═══ Input records
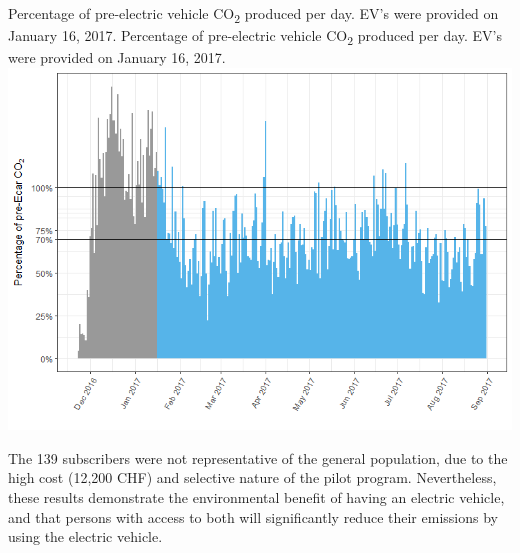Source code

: \createfigure%
{Percentage of pre-electric vehicle CO\textsubscript{2} produced per day. EV's were provided on January 16, 2017. }%
{Percentage of pre-electric vehicle CO\textsubscript{2} produced per day. EV's were provided on January 16, 2017. }%
{\label{fig:green-class-reduction}}%
{\includegraphics[width=1.0\textwidth, angle=0]{figures/green_class_pollutant_reductions_daily}}%
{}

The 139 subscribers were not representative of the general population, due to the high cost (12,200 CHF) and selective nature of the pilot program.
Nevertheless, these results demonstrate the environmental benefit of having an electric vehicle, and that persons with access to both will significantly reduce their emissions by using the electric vehicle.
══════
Brief:
The answer must be an exact copy of the records, with no images in it.

Response box:
Source code

: \createfigure%
{Percentage of pre-electric vehicle CO\textsubscript{2} produced per day. EV's were provided on January 16, 2017. }%
{Percentage of pre-electric vehicle CO\textsubscript{2} produced per day. EV's were provided on January 16, 2017. }%
{\label{fig:green-class-reduction}}%
{\includegraphics[width=1.0\textwidth, angle=0]{figures/green_class_pollutant_reductions_daily}}%
{}

The 139 subscribers were not representative of the general population, due to the high cost (12,200 CHF) and selective nature of the pilot program.
Nevertheless, these results demonstrate the environmental benefit of having an electric vehicle, and that persons with access to both will significantly reduce their emissions by using the electric vehicle.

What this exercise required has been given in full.